Comment 5 Christian Casteyde 2010-01-30 15:04:25 UTC
I don't know if Larry's trace is related to the same problem, but indeed mine seems to be due to the new debug code in sysfs.
I bisected it between -rc3 and -rc4 and got this first bad commit:

commit 846f99749ab68bbc7f75c74fec305de675b1a1bf
Author: Eric W. Biederman <ebiederm@xmission.com>
Date:   Sat Jan 2 13:37:12 2010 -0800

    sysfs: Add lockdep annotations for the sysfs active reference

    Holding locks over device_del -> kobject_del -> sysfs_deactivate can
    cause deadlocks if those same locks are grabbed in sysfs show or store
    methods.

    The I model s_active count + completion as a sleeping read/write lock.
    I describe to lockdep sysfs_get_active as a read_trylock,
    sysfs_put_active as a read_unlock, and sysfs_deactivate as a
    write_lock and write_unlock pair.  This seems to capture the essence
    for purposes of finding deadlocks, and in my testing gives finds real
    issues and ignores non-issues.

    This brings us back to holding locks over kobject_del is a problem
    that ideally we should find a way of addressing, but at least lockdep
    can tell us about the problems instead of requiring developers to debug
    rare strange system deadlocks, that happen when sysfs files are removed
    while being written to.

    Signed-off-by: Eric W. Biederman <ebiederm@xmission.com>
    Acked-by: Tejun Heo <tj@kernel.org>
    Signed-off-by: Linus Torvalds <torvalds@linux-foundation.org>

I append the bisect log.

Maybe this should not be considered as a regression, since showing a potential bug doesn't introduce it: it was latent in previous versions and only visible now.

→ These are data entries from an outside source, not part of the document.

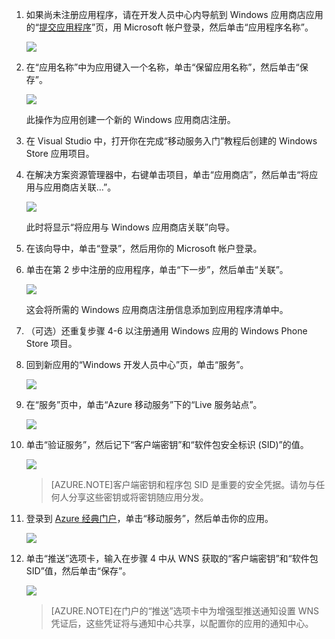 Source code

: 

1. 如果尚未注册应用程序，请在开发人员中心内导航到 Windows 应用商店应用的“[提交应用程序]”页，用 Microsoft 帐户登录，然后单击“应用程序名称”。

   	![](./media/mobile-services-dotnet-backend-notification-hubs-register-windows-store-app/mobile-services-submit-win8-app.png)

2. 在“应用名称”中为应用键入一个名称，单击“保留应用名称”，然后单击“保存”。

   	![](./media/mobile-services-dotnet-backend-notification-hubs-register-windows-store-app/mobile-services-win8-app-name.png)

   	此操作为应用创建一个新的 Windows 应用商店注册。

3. 在 Visual Studio 中，打开你在完成“移动服务入门”教程后创建的 Windows Store 应用项目。

4. 在解决方案资源管理器中，右键单击项目，单击“应用商店”，然后单击“将应用与应用商店关联...”。

  	![](./media/mobile-services-dotnet-backend-notification-hubs-register-windows-store-app/mobile-services-store-association.png)

   	此时将显示“将应用与 Windows 应用商店关联”向导。

5. 在该向导中，单击“登录”，然后用你的 Microsoft 帐户登录。

6. 单击在第 2 步中注册的应用程序，单击“下一步”，然后单击“关联”。

   	![](./media/mobile-services-dotnet-backend-notification-hubs-register-windows-store-app/mobile-services-select-app-name.png)

   	这会将所需的 Windows 应用商店注册信息添加到应用程序清单中。

7. （可选）还重复步骤 4-6 以注册通用 Windows 应用的 Windows Phone Store 项目。

8. 回到新应用的“Windows 开发人员中心”页，单击“服务”。

   	![](./media/mobile-services-dotnet-backend-notification-hubs-register-windows-store-app/mobile-services-win8-edit-app.png)

9. 在“服务”页中，单击“Azure 移动服务”下的“Live 服务站点”。

	![](./media/mobile-services-javascript-backend-register-windows-store-app/mobile-services-win8-edit2-app.png)

10. 单击“验证服务”，然后记下“客户端密钥”和“软件包安全标识 (SID)”的值。

   	![](./media/mobile-services-dotnet-backend-notification-hubs-register-windows-store-app/mobile-services-win8-app-push-auth.png)

    > [AZURE.NOTE]客户端密钥和程序包 SID 是重要的安全凭据。请勿与任何人分享这些密钥或将密钥随应用分发。

11. 登录到 [Azure 经典门户](https://manage.windowsazure.cn/)，单击“移动服务”，然后单击你的应用。

   	![](./media/mobile-services-dotnet-backend-notification-hubs-register-windows-store-app/mobile-services-selection.png)

12. 单击“推送”选项卡，输入在步骤 4 中从 WNS 获取的“客户端密钥”和“软件包 SID”值，然后单击“保存”。

   	![](./media/mobile-services-dotnet-backend-notification-hubs-register-windows-store-app/mobile-push-tab.png)

	>[AZURE.NOTE]在门户的“推送”选项卡中为增强型推送通知设置 WNS 凭证后，这些凭证将与通知中心共享，以配置你的应用的通知中心。

<!-- URLs. -->
[提交应用程序]: http://go.microsoft.com/fwlink/p/?LinkID=266582

<!---HONumber=Mooncake_0118_2016--> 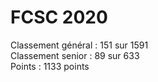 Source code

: # FCSC 2020

Classement général : 151 sur 1591 <br />
Classement senior : 89 sur 633 <br />
Points : 1133 points <br />
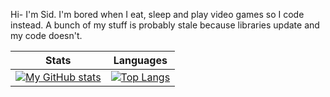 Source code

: Hi- I'm Sid. I'm bored when I eat, sleep and play video games so I code instead. A bunch of my stuff is probably stale because libraries update and my code doesn't.

| Stats | Languages|
| --- | ---|
|[![My GitHub stats](https://github-readme-stats.vercel.app/api?username=heurican&theme=moltack)](https://github.com/anuraghazra/github-readme-stats)|[![Top Langs](https://github-readme-stats.vercel.app/api/top-langs/?username=heurican&theme=moltack)](https://github.com/anuraghazra/github-readme-stats)|

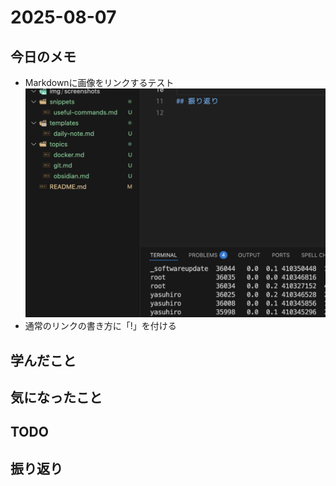 # 2025-08-07

## 今日のメモ
- Markdownに画像をリンクするテスト
![TestScreenshot](img/screenshots/image.png)
- 通常のリンクの書き方に「!」を付ける



## 学んだこと

## 気になったこと

## TODO

## 振り返り
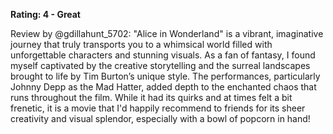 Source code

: **Rating: 4 - Great**

Review by @gdillahunt_5702: "Alice in Wonderland" is a vibrant, imaginative journey that truly transports you to a whimsical world filled with unforgettable characters and stunning visuals. As a fan of fantasy, I found myself captivated by the creative storytelling and the surreal landscapes brought to life by Tim Burton’s unique style. The performances, particularly Johnny Depp as the Mad Hatter, added depth to the enchanted chaos that runs throughout the film. While it had its quirks and at times felt a bit frenetic, it is a movie that I'd happily recommend to friends for its sheer creativity and visual splendor, especially with a bowl of popcorn in hand! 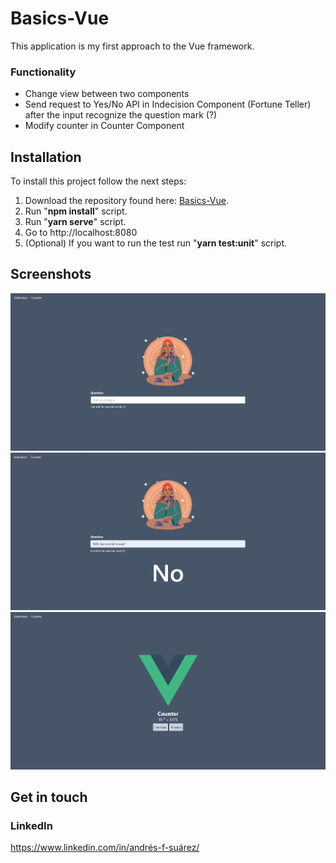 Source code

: # Basics-Vue
This application is my first approach to the Vue framework.

### Functionality
- Change view between two components
- Send request to Yes/No API in Indecision Component (Fortune Teller) after the input recognize the question mark (?)
- Modify counter in Counter Component

## Installation
To install this project follow the next steps:
1. Download the repository found here: [Basics-Vue](https://github.com/SuaferoanTJK/Basics-Vue).
2. Run "**npm install**" script.
3. Run "**yarn serve**" script.
4. Go to http://localhost:8080
5. (Optional) If you want to run the test run "**yarn test:unit**" script.

## Screenshots
<p float="left">
  <img src="./src/assets/screenshots/indecision1.png">
  <img src="./src/assets/screenshots/indecision2.png">
  <img src="./src/assets/screenshots/counter.png">
</p>

## Get in touch
### LinkedIn
https://www.linkedin.com/in/andrés-f-suárez/
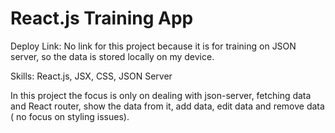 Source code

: # React.js Training App
Deploy Link: No link for this project because it is for training on JSON server, so the data is stored locally on my device.

Skills: React.js, JSX, CSS, JSON Server

In this project the focus is only on dealing with json-server, fetching data and React router, show the data from it, add data, edit data and remove data ( no focus on styling issues).

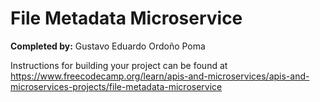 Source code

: # File Metadata Microservice

**Completed by:** Gustavo Eduardo Ordoño Poma

Instructions for building your project can be found at https://www.freecodecamp.org/learn/apis-and-microservices/apis-and-microservices-projects/file-metadata-microservice
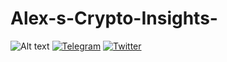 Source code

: # Alex-s-Crypto-Insights-
![Alt text](https://i.giphy.com/media/v1.Y2lkPTc5MGI3NjExOW0zMm43cnhrZWFtdXlsaDJ1NWlld285OXVmMzJva29reTVpdTU2OSZlcD12MV9pbnRlcm5hbF9naWZfYnlfaWQmY3Q9Zw/ua7vVw9awZKWwLSYpW/giphy.gif)
[![Telegram](https://img.shields.io/badge/Telegram-Join%20me%20on%20Telegram-0088cc?style=flat&logo=telegram&logoColor=white)](https://t.me/AlexsCryptoInsights8778) [![Twitter](https://img.shields.io/badge/Twitter-Follow%20me%20on%20Twitter-1DA1F2?style=flat&logo=x&logoColor=white)](https://x.com/AlexCrypto55)





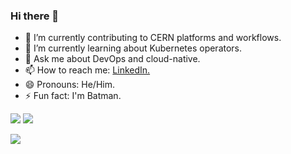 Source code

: ### Hi there 👋

- 🔭 I’m currently contributing to CERN platforms and workflows.
- 🌱 I’m currently learning about Kubernetes operators. 
- 💬 Ask me about DevOps and cloud-native.
- 📫 How to reach me: <a href="https://www.linkedin.com/in/karan-mishra-1224681a2/">LinkedIn.</a>
- 😄 Pronouns: He/Him.
- ⚡ Fun fact: I'm Batman.

<img src="https://github-readme-stats.vercel.app/api/top-langs/?username=karan2704&theme=dark&layout=compact">

<a href="https://github.com/antonkomarev/github-profile-views-counter">
    <img src="https://komarev.com/ghpvc/?username=karan2704&style=for-the-badge">
</a>

![](https://hit.yhype.me/github/profile?user_id=59208977)
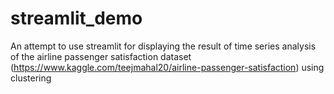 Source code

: # streamlit_demo
An attempt to use streamlit for displaying the result of time series analysis of the airline passenger satisfaction dataset (https://www.kaggle.com/teejmahal20/airline-passenger-satisfaction) using clustering
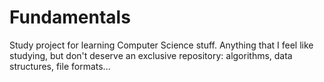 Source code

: # Fundamentals

Study project for learning Computer Science stuff.
Anything that I feel like studying, but don't deserve an exclusive repository:
algorithms, data structures, file formats...

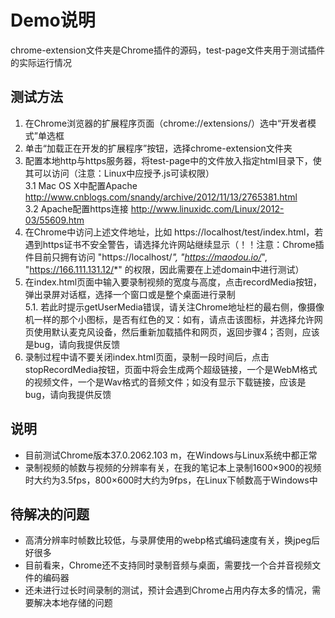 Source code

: Demo说明
==============

chrome-extension文件夹是Chrome插件的源码，test-page文件夹用于测试插件的实际运行情况  

## 测试方法
1. 在Chrome浏览器的扩展程序页面（chrome://extensions/）选中“开发者模式”单选框
2. 单击“加载正在开发的扩展程序”按钮，选择chrome-extension文件夹
3. 配置本地http与https服务器，将test-page中的文件放入指定html目录下，使其可以访问（注意：Linux中应授予.js可读权限）  
    3.1 Mac OS X中配置Apache http://www.cnblogs.com/snandy/archive/2012/11/13/2765381.html  
    3.2 Apache配置https连接 http://www.linuxidc.com/Linux/2012-03/55609.htm
4. 在Chrome中访问上述文件地址，比如 https://localhost/test/index.html，若遇到https证书不安全警告，请选择允许网站继续显示（！！注意：Chrome插件目前只拥有访问 "https://localhost/*", "https://maodou.io/*", "https://166.111.131.12/*" 的权限，因此需要在上述domain中进行测试）
5. 在index.html页面中输入要录制视频的宽度与高度，点击recordMedia按钮，弹出录屏对话框，选择一个窗口或是整个桌面进行录制  
    5.1. 若此时提示getUserMedia错误，请关注Chrome地址栏的最右侧，像摄像机一样的那个小图标，是否有红色的叉：如有，请点击该图标，并选择允许网页使用默认麦克风设备，然后重新加载插件和网页，返回步骤4；否则，应该是bug，请向我提供反馈
6. 录制过程中请不要关闭index.html页面，录制一段时间后，点击stopRecordMedia按钮，页面中将会生成两个超级链接，一个是WebM格式的视频文件，一个是Wav格式的音频文件；如没有显示下载链接，应该是bug，请向我提供反馈


## 说明
* 目前测试Chrome版本37.0.2062.103 m，在Windows与Linux系统中都正常
* 录制视频的帧数与视频的分辨率有关，在我的笔记本上录制1600×900的视频时大约为3.5fps，800×600时大约为9fps，在Linux下帧数高于Windows中


## 待解决的问题
* 高清分辨率时帧数比较低，与录屏使用的webp格式编码速度有关，换jpeg后好很多
* 目前看来，Chrome还不支持同时录制音频与桌面，需要找一个合并音视频文件的编码器
* 还未进行过长时间录制的测试，预计会遇到Chrome占用内存太多的情况，需要解决本地存储的问题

Moreover, this is not blocking since I do not run kernel with debug options normally.
Comment 6 Christian Casteyde 2010-01-30 15:05:22 UTC
Created attachment 24792 [details]
git bisect log
Comment 7 Rafael J. Wysocki 2010-02-01 21:29:38 UTC
On Monday 01 February 2010, Christian Casteyde wrote:
> Yes, still applies to 2.6.32-rc6.
Comment 8 Rafael J. Wysocki 2010-02-08 21:07:24 UTC
On Monday 08 February 2010, Christian Casteyde wrote:
> Still present in 2.6.33-rc7.
> 
> Bonjour,
> Le dimanche 7 février 2010, vous avez écrit :
> > This message has been generated automatically as a part of a summary report
> > of recent regressions.
> >
> > The following bug entry is on the current list of known regressions
> > from 2.6.32.  Please verify if it still should be listed and let the
> > tracking team know (either way).
> >
> >
> > Bug-Entry   : http://bugzilla.kernel.org/show_bug.cgi?id=14999
> > Subject             : possible circular locking dependency detected in
> rfkill at
> > suspend Submitter   : Christian Casteyde <casteyde.christian@free.fr>
> > Date                : 2010-01-06 21:52 (33 days old)
Comment 9 Rafael J. Wysocki 2010-02-15 20:44:50 UTC
On Monday 15 February 2010, Eric W. Biederman wrote:
> "Rafael J. Wysocki" <rjw@sisk.pl> writes:
> 
> > This message has been generated automatically as a part of a summary report
> > of recent regressions.
> >
> > The following bug entry is on the current list of known regressions
> > from 2.6.32.  Please verify if it still should be listed and let the
> tracking team
> > know (either way).
> >
> >
> > Bug-Entry   : http://bugzilla.kernel.org/show_bug.cgi?id=14999
> > Subject             : possible circular locking dependency detected in
> rfkill at suspend
> > Submitter   : Christian Casteyde <casteyde.christian@free.fr>
> > Date                : 2010-01-06 21:52 (40 days old)
> 
> I have a set of patches to clear up the sysfs lockdep false positives.  
> http://lkml.org/lkml/2010/2/11/329
> 
> It requires sprinking a bunch of sysfs_attr_init on the few dynamically
> allocated sysfs attributes, and I haven't found them all yet.  Otherwise
> it seems to be working well.
> 
> Greg should pick up those patches shortly and they should be appearing
> in linux-next and then ultimately in 2.6.34.
Comment 10 Rafael J. Wysocki 2010-02-27 19:09:49 UTC
On Saturday 27 February 2010, Christian Casteyde wrote:
> Still present in 2.6.33.
Comment 11 John W. Linville 2010-03-03 16:53:37 UTC
Christian, have you tested linux-next?  Or could you test 2.6.34-rc1 when it is available?
Comment 12 Christian Casteyde 2010-03-10 18:24:26 UTC
I've tested 2.6.34-rc1, but I cannot say anything because the wireless adapter doesn't work at all with this kernel. Please see http://bugzilla.kernel.org/show_bug.cgi?id=15505 for more details.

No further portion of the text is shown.